■ **Extracted records**

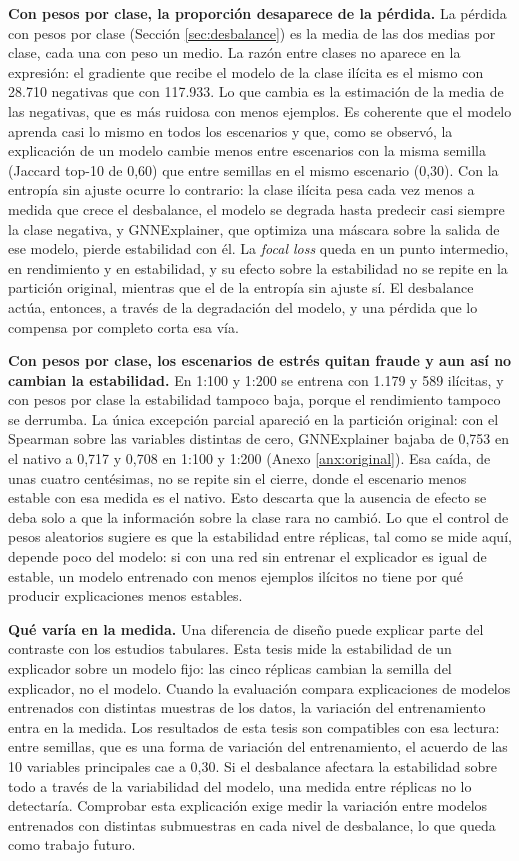 \textbf{Con pesos por clase, la proporción desaparece de la pérdida.} La pérdida con pesos por
clase (Sección \ref{sec:desbalance}) es la media de las dos medias por clase, cada una con peso
un medio. La razón entre clases no aparece en la expresión: el gradiente que recibe el modelo de
la clase ilícita es el mismo con 28.710 negativas que con 117.933. Lo que cambia es la
estimación de la media de las negativas, que es más ruidosa con menos ejemplos. Es coherente que
el modelo aprenda casi lo mismo en todos los escenarios y que, como se observó, la explicación
de un modelo cambie menos entre escenarios con la misma semilla (Jaccard top-10 de 0,60) que
entre semillas en el mismo escenario (0,30). Con la entropía sin ajuste ocurre lo contrario:
la clase ilícita pesa cada vez menos a medida que crece el desbalance, el modelo se degrada
hasta predecir casi siempre la clase negativa, y GNNExplainer, que optimiza una máscara sobre la
salida de ese modelo, pierde estabilidad con él. La \textit{focal loss} queda en un punto
intermedio, en rendimiento y en estabilidad, y su efecto sobre la estabilidad no se repite en la
partición original, mientras que el de la entropía sin ajuste sí. El desbalance actúa, entonces, a través de la
degradación del modelo, y una pérdida que lo compensa por completo corta esa vía.

\textbf{Con pesos por clase, los escenarios de estrés quitan fraude y aun así no cambian la
estabilidad.} En 1:100 y 1:200 se entrena con 1.179 y 589 ilícitas, y con pesos por clase la
estabilidad tampoco baja, porque el rendimiento tampoco se derrumba. La única excepción
parcial apareció en la partición original: con el Spearman sobre las variables distintas de
cero, GNNExplainer bajaba de 0,753 en el nativo a 0,717 y 0,708 en 1:100 y 1:200 (Anexo
\ref{anx:original}). Esa caída, de unas cuatro centésimas, no se repite sin el cierre, donde el
escenario menos estable con esa medida es el nativo. Esto descarta que la
ausencia de efecto se deba solo a que la información sobre la clase rara no cambió. Lo que el
control de pesos aleatorios sugiere es que la estabilidad entre réplicas, tal como se mide aquí,
depende poco del modelo: si con una red sin entrenar el explicador es igual de estable, un
modelo entrenado con menos ejemplos ilícitos no tiene por qué producir explicaciones menos
estables.

\textbf{Qué varía en la medida.} Una diferencia de diseño puede explicar parte del contraste con
los estudios tabulares. Esta tesis mide la estabilidad de un explicador sobre un modelo fijo:
las cinco réplicas cambian la semilla del explicador, no el modelo. Cuando la evaluación
compara explicaciones de modelos entrenados con distintas muestras de los datos, la variación
del entrenamiento entra en la medida. Los resultados de esta tesis son compatibles con esa
lectura: entre semillas, que es una forma de variación del entrenamiento, el acuerdo de las 10
variables principales cae a 0,30. Si el desbalance afectara la estabilidad sobre todo a través
de la variabilidad del modelo, una medida entre réplicas no lo detectaría. Comprobar esta
explicación exige medir la variación entre modelos entrenados con distintas submuestras en cada
nivel de desbalance, lo que queda como trabajo futuro.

■ **What is needed**
Sift through the entries and copy every line with "mismo".

■ **Task response**
la clase ilícita es el mismo con 28.710 negativas que con 117.933. Lo que cambia es la
el modelo aprenda casi lo mismo en todos los escenarios y que, como se observó, la explicación
entre semillas en el mismo escenario (0,30). Con la entropía sin ajuste ocurre lo contrario:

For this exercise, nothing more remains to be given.